-------- Source data

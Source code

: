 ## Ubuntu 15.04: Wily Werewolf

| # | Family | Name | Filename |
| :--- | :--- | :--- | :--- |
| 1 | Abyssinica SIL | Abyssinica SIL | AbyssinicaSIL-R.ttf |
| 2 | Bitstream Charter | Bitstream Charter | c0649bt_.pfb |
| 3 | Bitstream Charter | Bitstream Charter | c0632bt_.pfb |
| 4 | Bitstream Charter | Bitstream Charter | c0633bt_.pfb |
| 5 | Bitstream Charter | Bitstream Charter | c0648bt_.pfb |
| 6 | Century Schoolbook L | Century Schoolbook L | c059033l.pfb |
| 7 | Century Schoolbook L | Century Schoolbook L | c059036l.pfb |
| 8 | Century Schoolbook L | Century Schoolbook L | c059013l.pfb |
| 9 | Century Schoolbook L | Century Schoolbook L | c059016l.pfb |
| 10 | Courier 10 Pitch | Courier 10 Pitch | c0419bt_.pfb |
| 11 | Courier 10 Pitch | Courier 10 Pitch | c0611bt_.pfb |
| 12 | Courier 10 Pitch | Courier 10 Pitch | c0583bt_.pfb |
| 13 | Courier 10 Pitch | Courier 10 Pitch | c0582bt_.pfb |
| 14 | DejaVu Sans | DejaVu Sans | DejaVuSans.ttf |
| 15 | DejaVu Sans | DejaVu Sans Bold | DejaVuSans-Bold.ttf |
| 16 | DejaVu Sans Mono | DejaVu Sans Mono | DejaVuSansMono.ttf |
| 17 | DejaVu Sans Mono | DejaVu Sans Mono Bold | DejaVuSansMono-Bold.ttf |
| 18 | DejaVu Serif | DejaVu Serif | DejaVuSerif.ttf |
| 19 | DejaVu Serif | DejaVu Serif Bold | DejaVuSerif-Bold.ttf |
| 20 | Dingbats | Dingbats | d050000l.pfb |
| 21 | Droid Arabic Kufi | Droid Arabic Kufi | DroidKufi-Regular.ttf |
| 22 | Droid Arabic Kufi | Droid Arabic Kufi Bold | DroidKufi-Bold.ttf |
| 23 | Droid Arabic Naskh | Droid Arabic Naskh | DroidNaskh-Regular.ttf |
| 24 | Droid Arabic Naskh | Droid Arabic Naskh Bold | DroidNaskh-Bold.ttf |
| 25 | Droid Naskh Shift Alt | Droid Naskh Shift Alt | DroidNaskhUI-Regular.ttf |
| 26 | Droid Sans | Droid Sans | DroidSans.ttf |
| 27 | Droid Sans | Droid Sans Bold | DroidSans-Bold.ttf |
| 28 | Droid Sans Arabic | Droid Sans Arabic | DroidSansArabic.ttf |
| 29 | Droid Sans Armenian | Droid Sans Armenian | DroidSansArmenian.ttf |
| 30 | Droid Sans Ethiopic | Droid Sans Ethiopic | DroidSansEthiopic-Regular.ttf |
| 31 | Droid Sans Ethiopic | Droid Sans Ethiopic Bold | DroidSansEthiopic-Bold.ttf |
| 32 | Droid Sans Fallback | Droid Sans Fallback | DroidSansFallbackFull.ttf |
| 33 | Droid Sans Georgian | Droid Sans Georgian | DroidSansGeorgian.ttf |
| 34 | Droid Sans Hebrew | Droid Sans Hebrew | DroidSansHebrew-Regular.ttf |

----------------

* Assigned task
The whole listing should be transcribed word for word.

* Solution for this problem
Source code

: ## Ubuntu 15.04: Wily Werewolf

| # | Family | Name | Filename |
| :--- | :--- | :--- | :--- |
| 1 | Abyssinica SIL | Abyssinica SIL | AbyssinicaSIL-R.ttf |
| 2 | Bitstream Charter | Bitstream Charter | c0649bt_.pfb |
| 3 | Bitstream Charter | Bitstream Charter | c0632bt_.pfb |
| 4 | Bitstream Charter | Bitstream Charter | c0633bt_.pfb |
| 5 | Bitstream Charter | Bitstream Charter | c0648bt_.pfb |
| 6 | Century Schoolbook L | Century Schoolbook L | c059033l.pfb |
| 7 | Century Schoolbook L | Century Schoolbook L | c059036l.pfb |
| 8 | Century Schoolbook L | Century Schoolbook L | c059013l.pfb |
| 9 | Century Schoolbook L | Century Schoolbook L | c059016l.pfb |
| 10 | Courier 10 Pitch | Courier 10 Pitch | c0419bt_.pfb |
| 11 | Courier 10 Pitch | Courier 10 Pitch | c0611bt_.pfb |
| 12 | Courier 10 Pitch | Courier 10 Pitch | c0583bt_.pfb |
| 13 | Courier 10 Pitch | Courier 10 Pitch | c0582bt_.pfb |
| 14 | DejaVu Sans | DejaVu Sans | DejaVuSans.ttf |
| 15 | DejaVu Sans | DejaVu Sans Bold | DejaVuSans-Bold.ttf |
| 16 | DejaVu Sans Mono | DejaVu Sans Mono | DejaVuSansMono.ttf |
| 17 | DejaVu Sans Mono | DejaVu Sans Mono Bold | DejaVuSansMono-Bold.ttf |
| 18 | DejaVu Serif | DejaVu Serif | DejaVuSerif.ttf |
| 19 | DejaVu Serif | DejaVu Serif Bold | DejaVuSerif-Bold.ttf |
| 20 | Dingbats | Dingbats | d050000l.pfb |
| 21 | Droid Arabic Kufi | Droid Arabic Kufi | DroidKufi-Regular.ttf |
| 22 | Droid Arabic Kufi | Droid Arabic Kufi Bold | DroidKufi-Bold.ttf |
| 23 | Droid Arabic Naskh | Droid Arabic Naskh | DroidNaskh-Regular.ttf |
| 24 | Droid Arabic Naskh | Droid Arabic Naskh Bold | DroidNaskh-Bold.ttf |
| 25 | Droid Naskh Shift Alt | Droid Naskh Shift Alt | DroidNaskhUI-Regular.ttf |
| 26 | Droid Sans | Droid Sans | DroidSans.ttf |
| 27 | Droid Sans | Droid Sans Bold | DroidSans-Bold.ttf |
| 28 | Droid Sans Arabic | Droid Sans Arabic | DroidSansArabic.ttf |
| 29 | Droid Sans Armenian | Droid Sans Armenian | DroidSansArmenian.ttf |
| 30 | Droid Sans Ethiopic | Droid Sans Ethiopic | DroidSansEthiopic-Regular.ttf |
| 31 | Droid Sans Ethiopic | Droid Sans Ethiopic Bold | DroidSansEthiopic-Bold.ttf |
| 32 | Droid Sans Fallback | Droid Sans Fallback | DroidSansFallbackFull.ttf |
| 33 | Droid Sans Georgian | Droid Sans Georgian | DroidSansGeorgian.ttf |
| 34 | Droid Sans Hebrew | Droid Sans Hebrew | DroidSansHebrew-Regular.ttf |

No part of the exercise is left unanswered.